Pas de greffe sans blessure, sans ouverture et mise à nu de la vie profonde de l'arbre afin qu'il reçoive le rameau étranger. C'est seulement par cette blessure qu'il pourra entrer en relation avec la sève, la puissance de vie et de croissance du tronc robuste.

Il en est de même de Jésus-Christ et du pécheur qui croiten Jésus. Si nous sommes une même plante avec lui dans la conformité à sa mort, alors seulement nous connaîtrons la conformité à sa résurrection, nous participerons à la vie et à la puissance qui sont en lui.

Dans sa mort sur la croix, Jésus fut blessé et dans ses blessures ouvertes est préparée la place où nous pouvons être greffés.

Nous pourrions dire à un greffon - et, quand nous le fixons à sa place, c'est pratiquement ce que nous lui disons : « Demeure ici, dans la blessure du tronc qui va maintenant te porter ».

Ce même message est adressé à notre âme : « Demeure dans les blessures de Jésus. Là tu trouveras l'union, la vie et la croissance. Là tu verras combien son cœur s'est ouvert pour te recevoir, combien sa chair a été déchirée afin que soit ouverte la voie qui te permet d'être un avec lui et d'avoir accès à toutes les bénédictions qui découlent de sa nature divine ».

Remarquons aussi qu'il a fallu que le greffon soit arraché à l'arbre sur lequel il poussait naturellement et soit retaillé pour s'adapter à la place qu'on lui a préparée dans le tronc blessé. De la même façon, il faut que le croyant soit rendu conforme à Christ dans sa mort - qu'il soit crucifié et meure avec lui.

Le tronc blessé et le greffon blessé ont été taillés pour s'adapter l'un à l'autre, à la ressemblance l'un de l'autre.

Il y a une communion entre les souffrances de Christ et tes souffrances. Comme Jésus, nous devons accepter totalement le juste jugement et la malédiction que Dieu prononce à l'égard du péché. Comme Jésus, nous devons consentir à livrer à la mort ta vie chargée de péché et de malédiction et, par ce moyen, entrer dans une vie nouvelle. Comme Jésus, nous expérimenteras que le chemin qui mène à la joie et à la fécondité de la vie de résurrection passe nécessairement par le sacrifice volontaire de Gethsémané et du Calvaire.

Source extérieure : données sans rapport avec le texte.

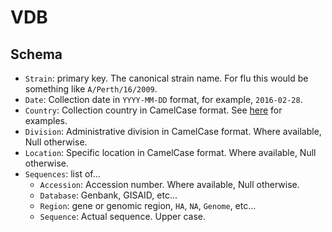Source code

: # VDB

## Schema

* `Strain`: primary key. The canonical strain name. For flu this would be something like `A/Perth/16/2009`.
* `Date`: Collection date in `YYYY-MM-DD` format, for example, `2016-02-28`.
* `Country`: Collection country in CamelCase format. See [here](https://github.com/blab/nextflu/blob/master/augur/source-data/geo_synonyms.tsv) for examples.
* `Division`: Administrative division in CamelCase format. Where available, Null otherwise.
* `Location`: Specific location in CamelCase format. Where available, Null otherwise.
* `Sequences`: list of...
  * `Accession`: Accession number. Where available, Null otherwise.
  * `Database`: Genbank, GISAID, etc...
  * `Region`: gene or genomic region, `HA`, `NA`, `Genome`, etc...
  * `Sequence`: Actual sequence. Upper case.

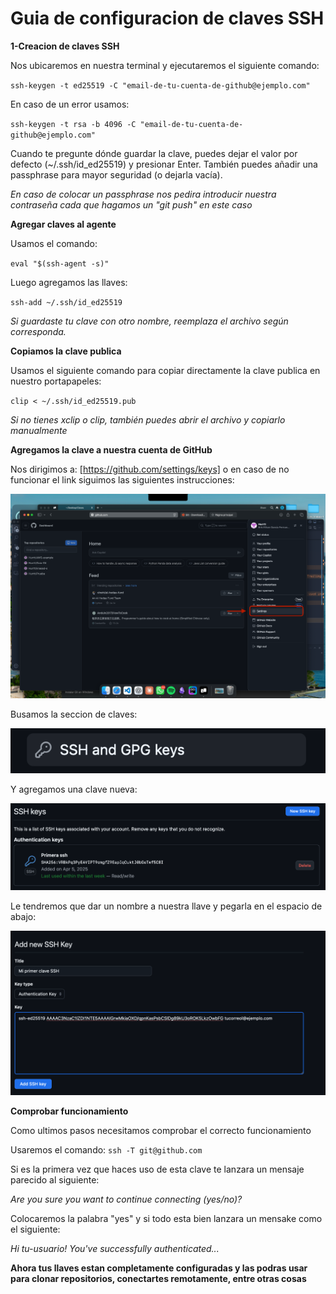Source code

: # Guia de configuracion de claves SSH

**1-Creacion de claves SSH**

Nos ubicaremos en nuestra terminal y ejecutaremos el siguiente comando: 

`ssh-keygen -t ed25519 -C "email-de-tu-cuenta-de-github@ejemplo.com"`

En caso de un error usamos:

`ssh-keygen -t rsa -b 4096 -C "email-de-tu-cuenta-de-github@ejemplo.com"`

Cuando te pregunte dónde guardar la clave, puedes dejar el valor por defecto (~/.ssh/id_ed25519) y presionar Enter. También puedes añadir una passphrase para mayor seguridad (o dejarla vacía).

*En caso de colocar un passphrase nos pedira introducir nuestra contraseña cada que hagamos un "git push" en este caso*

**Agregar claves al agente**

Usamos el comando:

`eval "$(ssh-agent -s)"`

Luego agregamos las llaves:

`ssh-add ~/.ssh/id_ed25519`

*Si guardaste tu clave con otro nombre, reemplaza el archivo según corresponda.*

**Copiamos la clave publica**

Usamos el siguiente comando para copiar directamente la clave publica en nuestro portapapeles: 

`clip < ~/.ssh/id_ed25519.pub`

*Si no tienes xclip o clip, también puedes abrir el archivo y copiarlo manualmente*

**Agregamos la clave a nuestra cuenta de GitHub**

Nos dirigimos a: [https://github.com/settings/keys] o en caso de no funcionar el link siguimos las siguientes instrucciones:


![alt txt](IMAGENES/imagen7.png)

Busamos la seccion de claves: 

![alt text](IMAGENES/imagen8.png)

Y agregamos una clave nueva:

![alt text](IMAGENES/imagen9.png)

Le tendremos que dar un nombre a nuestra llave y pegarla en el espacio de abajo:

![alt text](IMAGENES/imagen10.png)

**Comprobar funcionamiento**

Como ultimos pasos necesitamos comprobar el correcto funcionamiento

Usaremos el comando: `ssh -T git@github.com`

Si es la primera vez que haces uso de esta clave te lanzara un mensaje parecido al siguiente:

*Are you sure you want to continue connecting (yes/no)?*

Colocaremos la palabra "yes" y si todo esta bien lanzara un mensake como el siguiente:

*Hi tu-usuario! You've successfully authenticated...*

**Ahora tus llaves estan completamente configuradas y las podras usar para clonar repositorios, conectartes remotamente, entre otras cosas**

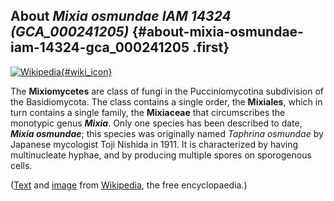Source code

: About *Mixia osmundae IAM 14324 (GCA\_000241205)* {#about-mixia-osmundae-iam-14324-gca_000241205 .first}
-------------------------------------------------

[![Wikipedia](/img/wikipedia_logo_v2_en.png){#wiki_icon}](http://en.wikipedia.org/wiki/Mixiomycetes)

The **Mixiomycetes** are class of fungi in the Pucciniomycotina
subdivision of the Basidiomycota. The class contains a single order, the
**Mixiales**, which in turn contains a single family, the **Mixiaceae**
that circumscribes the monotypic genus ***Mixia***. Only one species has
been described to date, ***Mixia osmundae***; this species was
originally named *Taphrina osmundae* by Japanese mycologist Toji Nishida
in 1911. It is characterized by having multinucleate hyphae, and by
producing multiple spores on sporogenous cells.

([Text](http://en.wikipedia.org/wiki/Mixiomycetes) and
[image](https://commons.wikimedia.org/wiki/File:Mixia_osmundae_by_Nishida.png)
from [Wikipedia](http://en.wikipedia.org/), the free encyclopaedia.)
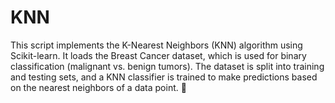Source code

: # KNN
 This script implements the K-Nearest Neighbors (KNN) algorithm using Scikit-learn. It loads the Breast Cancer dataset, which is used for binary classification (malignant vs. benign tumors). The dataset is split into training and testing sets, and a KNN classifier is trained to make predictions based on the nearest neighbors of a data point. 🚀
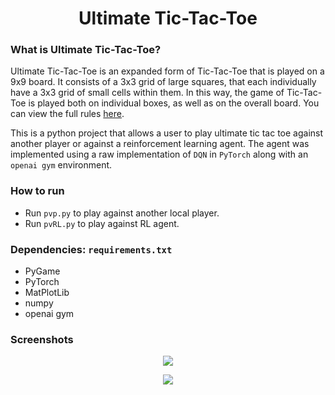 <h1 align="center">Ultimate Tic-Tac-Toe</h1> 

### What is Ultimate Tic-Tac-Toe?

Ultimate Tic-Tac-Toe is an expanded form of Tic-Tac-Toe that is played on a 9x9 board. It consists of a 3x3 grid of large squares, that each individually have a 3x3 grid of small cells within them. In this way, the game of Tic-Tac-Toe is played both on individual boxes, as well as on the overall board. You can view the full rules [here](https://mathwithbaddrawings.com/2013/06/16/ultimate-tic-tac-toe/).

This is a python project that allows a user to play ultimate tic tac toe against another player or against a reinforcement learning agent. The agent was implemented using a raw implementation of `DQN` in `PyTorch` along with an `openai gym` environment.

### How to run
- Run `pvp.py` to play against another local player.
- Run `pvRL.py` to play against RL agent.

### Dependencies: `requirements.txt`
- PyGame
- PyTorch
- MatPlotLib
- numpy
- openai gym

### Screenshots

<p align="center" width="100%">
    <img src="https://user-images.githubusercontent.com/101554474/235619097-1a17f2b9-e79c-4cce-a599-ef9c14768927.png"> 
</p>

<p align="center" width="100%">
    <img src="https://user-images.githubusercontent.com/101554474/235619968-23c7c257-96b3-4d11-812c-2207f2936b0f.png"> 
</p>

Plus évidente sera la ressemblance entre le tronc blessé et le greffon blessé, plus les blessures de l'un s'adapteront exactement aux blessures de l'autre, et plus sûres, plus faciles, plus complètes seront l'union et la croissance.

C'est en Jésus-Christ le Crucifié que nous devons habiter. Il faut que nous apprennons à considérer la Croix, non seulement comme une expiation devant Dieu, mais aussi comme une Victoire sur le diable - comme une délivrance, non seulement de la culpabilité mais aussi de la puissance du péché

Nous devons contempler Jésus sur la Croix comme entièrement à nous, s'offrant Lui-même afin de nous recevoir et de nous unir à Lui dans la plus étroite intimité, pour nous faire participer à la puissance de sa mort au péché qui n'est autre que l'entrée dans la vie nouvelle de victoire.

Nous devons nous consacrer à Jésus dans un abandon personnel, avec beaucoup de prière et un désir ardent, le suppliant de nous accepter dans une communion et une conformité toujours plus étroite à sa mort, à l'Esprit dans lequel il a souffert cette mort.